The plan was to paddle the San Jacinto River from McDade park (just off hwy. 2854) southwest of Conroe down to hwy 59 by Humble, TX. And we would have made it too if the lightning hadn't begun hitting around us.

Rain storms had been pummeling the area almost daily for weeks. The San Jacinto's flow rate had been fluctuating in and out of an acceptable depth. The river is supposedly paddlable between 50 cfs and 3,000 cfs. Last Friday night it was around 300cfs but falling fast. More rain was predicted for Saturday so Clark and I figured we'd have plenty of water.

Ready to launch.

As you can see, the rain stopped and the river's water pretty much disappeared overnight. Be hardy adventures, the lack of water didn't stop us.

Merriwether and Clark's remake of "The African Queen" (without the leeches)!

We were hoping that all the small tributaries feeding the San Jacinto would still be bringing in water, making it deep enough to actually ride in the canoe rather than drag it. Suprisingly enough, if the river had been any deeper we would have been stuck less than a third of a mile into the trip.

Big, big pipe.

Portaging around the pipe would have been extremely difficult. Luckily, the lack of water allowed us to squeeze Seeker's Fate under the big pipe.
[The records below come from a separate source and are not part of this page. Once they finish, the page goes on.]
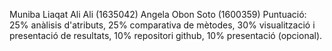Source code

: Muniba Liaqat Ali Ali (1635042)
Angela Obon Soto (1600359)
Puntuació: 25% anàlisis d'atributs, 25% comparativa de mètodes, 30% visualització i presentació
de resultats, 10% repositori github, 10% presentació (opcional).

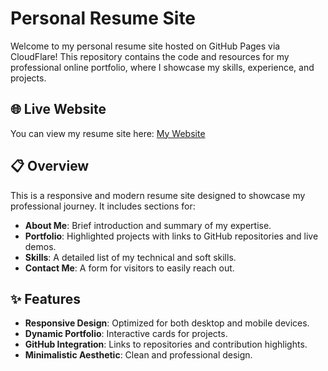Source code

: # Personal Resume Site

Welcome to my personal resume site hosted on GitHub Pages via CloudFlare! This repository contains the code and resources for my professional online portfolio, where I showcase my skills, experience, and projects.

## 🌐 Live Website

You can view my resume site here: [My Website](https://www.mattdeshon.com)

## 📋 Overview

This is a responsive and modern resume site designed to showcase my professional journey. It includes sections for:

- **About Me**: Brief introduction and summary of my expertise.
- **Portfolio**: Highlighted projects with links to GitHub repositories and live demos.
- **Skills**: A detailed list of my technical and soft skills.
- **Contact Me**: A form for visitors to easily reach out.

## ✨ Features

- **Responsive Design**: Optimized for both desktop and mobile devices.
- **Dynamic Portfolio**: Interactive cards for projects.
- **GitHub Integration**: Links to repositories and contribution highlights.
- **Minimalistic Aesthetic**: Clean and professional design.
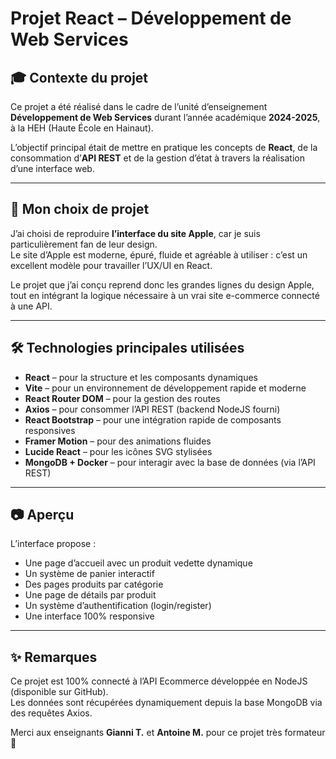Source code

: # Projet React – Développement de Web Services

## 🎓 Contexte du projet
Ce projet a été réalisé dans le cadre de l’unité d’enseignement **Développement de Web Services** durant l’année académique **2024-2025**, à la HEH (Haute École en Hainaut).

L’objectif principal était de mettre en pratique les concepts de **React**, de la consommation d’**API REST** et de la gestion d’état à travers la réalisation d’une interface web.

---

## 🍏 Mon choix de projet

J’ai choisi de reproduire **l’interface du site Apple**, car je suis particulièrement fan de leur design.  
Le site d’Apple est moderne, épuré, fluide et agréable à utiliser : c’est un excellent modèle pour travailler l’UX/UI en React.

Le projet que j’ai conçu reprend donc les grandes lignes du design Apple, tout en intégrant la logique nécessaire à un vrai site e-commerce connecté à une API.

---

## 🛠️ Technologies principales utilisées

- **React** – pour la structure et les composants dynamiques
- **Vite** – pour un environnement de développement rapide et moderne
- **React Router DOM** – pour la gestion des routes
- **Axios** – pour consommer l’API REST (backend NodeJS fourni)
- **React Bootstrap** – pour une intégration rapide de composants responsives
- **Framer Motion** – pour des animations fluides
- **Lucide React** – pour les icônes SVG stylisées
- **MongoDB + Docker** – pour interagir avec la base de données (via l’API REST)

---

## 📷 Aperçu
L’interface propose :
- Une page d’accueil avec un produit vedette dynamique
- Un système de panier interactif
- Des pages produits par catégorie
- Une page de détails par produit
- Un système d’authentification (login/register)
- Une interface 100% responsive

---

## ✨ Remarques
Ce projet est 100% connecté à l’API Ecommerce développée en NodeJS (disponible sur GitHub).  
Les données sont récupérées dynamiquement depuis la base MongoDB via des requêtes Axios.

Merci aux enseignants **Gianni T.** et **Antoine M.** pour ce projet très formateur 🙌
Four hours into the trip we had dragged the canoe a lot more than paddled it. It was getting to be a bit frustrating. On the plus side, seemingly tons of petrified wood lay exposed. My addiction to collecting probably did not help the level of water needed for Seeker's Fate to float.

Several pounds of petrified wood and a nice oolite ( the red spotted rock)

We had started grumbling about the trip and cursing the rain gods for playing such a mean trick on us. Which meant that five minutes later we were crouched on the bank huddling from the blinding rain as lightning struck all around us.

I should know by now not to curse the gods. They really don't like that.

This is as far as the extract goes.